Proporcionar una buena experiencia de trabajo es realmente una fuente importante de ventajas competitivas para las empresas, ya que conduce a un mejor rendimiento y mejores resultados".

JUSTO BÁEZ
Director de Assurance y PwC’s Academy

Los empleados de hoy quieren tra­bajos que sean intrínsecamente gratificantes y que se ajusten a sus valores. Y aunque el significado de trabajo es diferente para cada perso­na, las compañías que actúan ahora para abordar estas demandas obtendrán una ventaja competitiva duradera.

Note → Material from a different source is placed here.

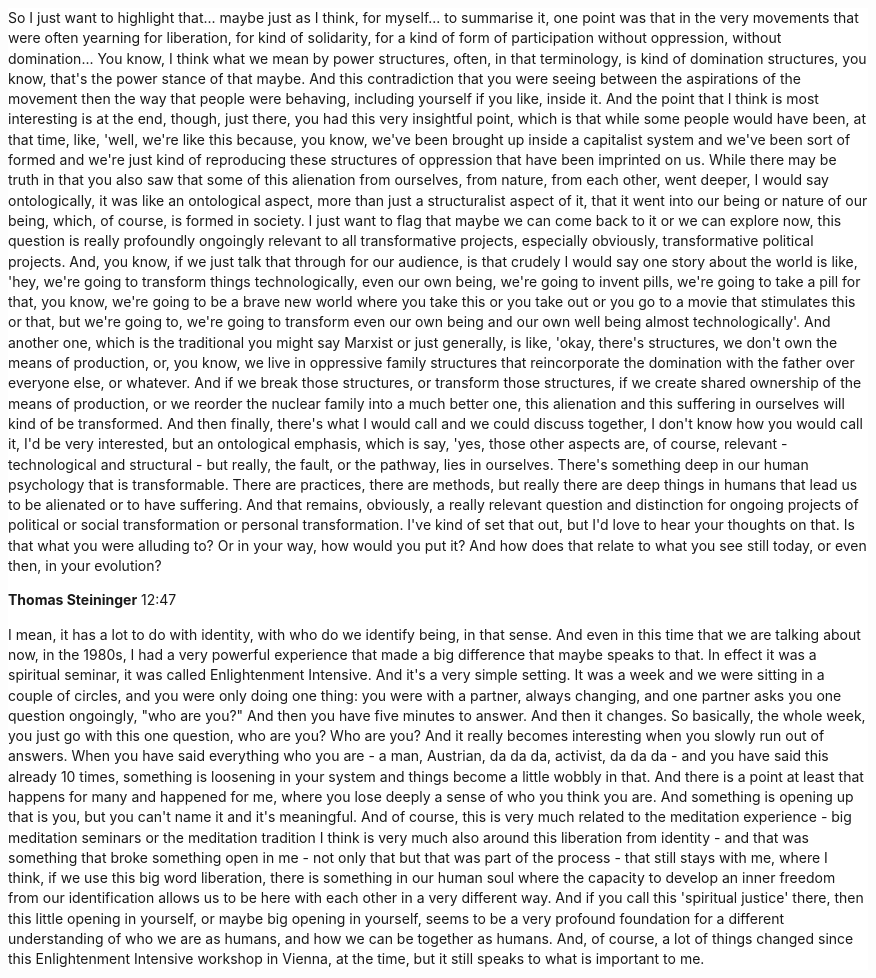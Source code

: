 So I just want to highlight that... maybe just as I think, for myself... to summarise it, one point was that in the very movements that were often yearning for liberation, for kind of solidarity, for a kind of form of participation without oppression, without domination... You know, I think what we mean by power structures, often, in that terminology, is kind of domination structures, you know, that's the power stance of that maybe. And this contradiction that you were seeing between the aspirations of the movement then the way that people were behaving, including yourself if you like, inside it. And the point that I think is most interesting is at the end, though, just there, you had this very insightful point, which is that while some people would have been, at that time, like, 'well, we're like this because, you know, we've been brought up inside a capitalist system and we've been sort of formed and we're just kind of reproducing these structures of oppression that have been imprinted on us. While there may be truth in that you also saw that some of this alienation from ourselves, from nature, from each other, went deeper, I would say ontologically, it was like an ontological aspect, more than just a structuralist aspect of it, that it went into our being or nature of our being, which, of course, is formed in society. I just want to flag that maybe we can come back to it or we can explore now, this question is really profoundly ongoingly relevant to all transformative projects, especially obviously, transformative political projects. And, you know, if we just talk that through for our audience, is that crudely I would say one story about the world is like, 'hey, we're going to transform things technologically, even our own being, we're going to invent pills, we're going to take a pill for that, you know, we're going to be a brave new world where you take this or you take out or you go to a movie that stimulates this or that, but we're going to, we're going to transform even our own being and our own well being almost technologically'. And another one, which is the traditional you might say Marxist or just generally, is like, 'okay, there's structures, we don't own the means of production, or, you know, we live in oppressive family structures that reincorporate the domination with the father over everyone else, or whatever. And if we break those structures, or transform those structures, if we create shared ownership of the means of production, or we reorder the nuclear family into a much better one, this alienation and this suffering in ourselves will kind of be transformed. And then finally, there's what I would call and we could discuss together, I don't know how you would call it, I'd be very interested, but an ontological emphasis, which is say, 'yes, those other aspects are, of course, relevant - technological and structural - but really, the fault, or the pathway, lies in ourselves. There's something deep in our human psychology that is transformable. There are practices, there are methods, but really there are deep things in humans that lead us to be alienated or to have suffering. And that remains, obviously, a really relevant question and distinction for ongoing projects of political or social transformation or personal transformation. I've kind of set that out, but I'd love to hear your thoughts on that. Is that what you were alluding to? Or in your way, how would you put it? And how does that relate to what you see still today, or even then, in your evolution?

**Thomas Steininger** 12:47

I mean, it has a lot to do with identity, with who do we identify being, in that sense. And even in this time that we are talking about now, in the 1980s, I had a very powerful experience that made a big difference that maybe speaks to that. In effect it was a spiritual seminar, it was called Enlightenment Intensive. And it's a very simple setting. It was a week and we were sitting in a couple of circles, and you were only doing one thing: you were with a partner, always changing, and one partner asks you one question ongoingly, "who are you?" And then you have five minutes to answer. And then it changes. So basically, the whole week, you just go with this one question, who are you? Who are you? And it really becomes interesting when you slowly run out of answers. When you have said everything who you are - a man, Austrian, da da da, activist, da da da - and you have said this already 10 times, something is loosening in your system and things become a little wobbly in that. And there is a point at least that happens for many and happened for me, where you lose deeply a sense of who you think you are. And something is opening up that is you, but you can't name it and it's meaningful. And of course, this is very much related to the meditation experience - big meditation seminars or the meditation tradition I think is very much also around this liberation from identity - and that was something that broke something open in me - not only that but that was part of the process - that still stays with me, where I think, if we use this big word liberation, there is something in our human soul where the capacity to develop an inner freedom from our identification allows us to be here with each other in a very different way. And if you call this 'spiritual justice' there, then this little opening in yourself, or maybe big opening in yourself, seems to be a very profound foundation for a different understanding of who we are as humans, and how we can be together as humans. And, of course, a lot of things changed since this Enlightenment Intensive workshop in Vienna, at the time, but it still speaks to what is important to me.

En los últimos años, los líderes empre­sariales han convertido su búsqueda de talento creativo e innovador en una carre­ra de armamentos. Entienden la ventaja competitiva de ser un lugar altamente calificado para trabajar, y se esfuerzan por mostrar cuánto valoran a sus empleados.

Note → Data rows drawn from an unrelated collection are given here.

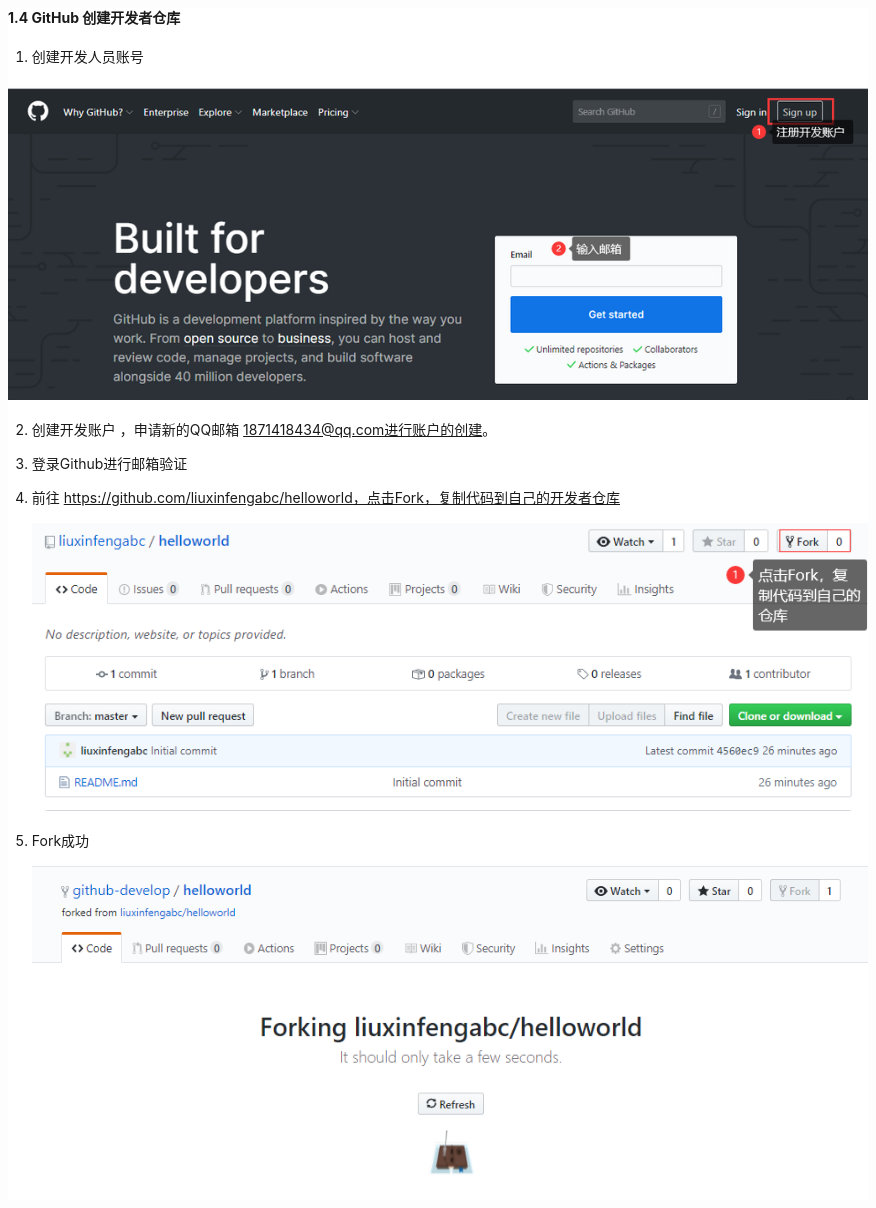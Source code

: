 #### 1.4  GitHub 创建开发者仓库

1. 创建开发人员账号  

![image-20200317184258156](img/image-20200317184258156.png)

2. 创建开发账户 ，申请新的QQ邮箱 1871418434@qq.com进行账户的创建。

3. 登录Github进行邮箱验证

4. 前往 https://github.com/liuxinfengabc/helloworld，点击Fork，复制代码到自己的开发者仓库

   ![image-20200317185838626](img/image-20200317185838626.png)

5. Fork成功

   ![image-20200317190840670](img/image-20200317190840670.png)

Las salas de recreación y los centros de bienestar que surgieron en muchas em­presas han ayudado a reclutar, pero tam­bién pueden considerarse superficiales.

Para atraer a las mejores y más brillantes personas, jóvenes y viejas, las empresas deben tomar una posición sobre las pre­guntas profundas que se plantean hoy sobre el valor de la actividad humana en el lugar de trabajo.

Estas preguntas se refieren no solo a lugares de trabajo; se refieren al con­texto y al contenido de la actividad organizativa. Las personas quieren hacer un “buen trabajo” de dos ma­neras: quieren experiencias intrín­secamente gratificantes y también quieren hacer una contribución que se ajuste a sus valores.

Parte de este nuevo enfoque en la natura­leza del trabajo tiene que ver con la tecno­logía. Los robots y la inteligencia artificial (IA) amenazan con reemplazar algunas tareas humanas, y aún no está claro qué trabajos quedarán o cómo se reconfigura­rán los trabajos.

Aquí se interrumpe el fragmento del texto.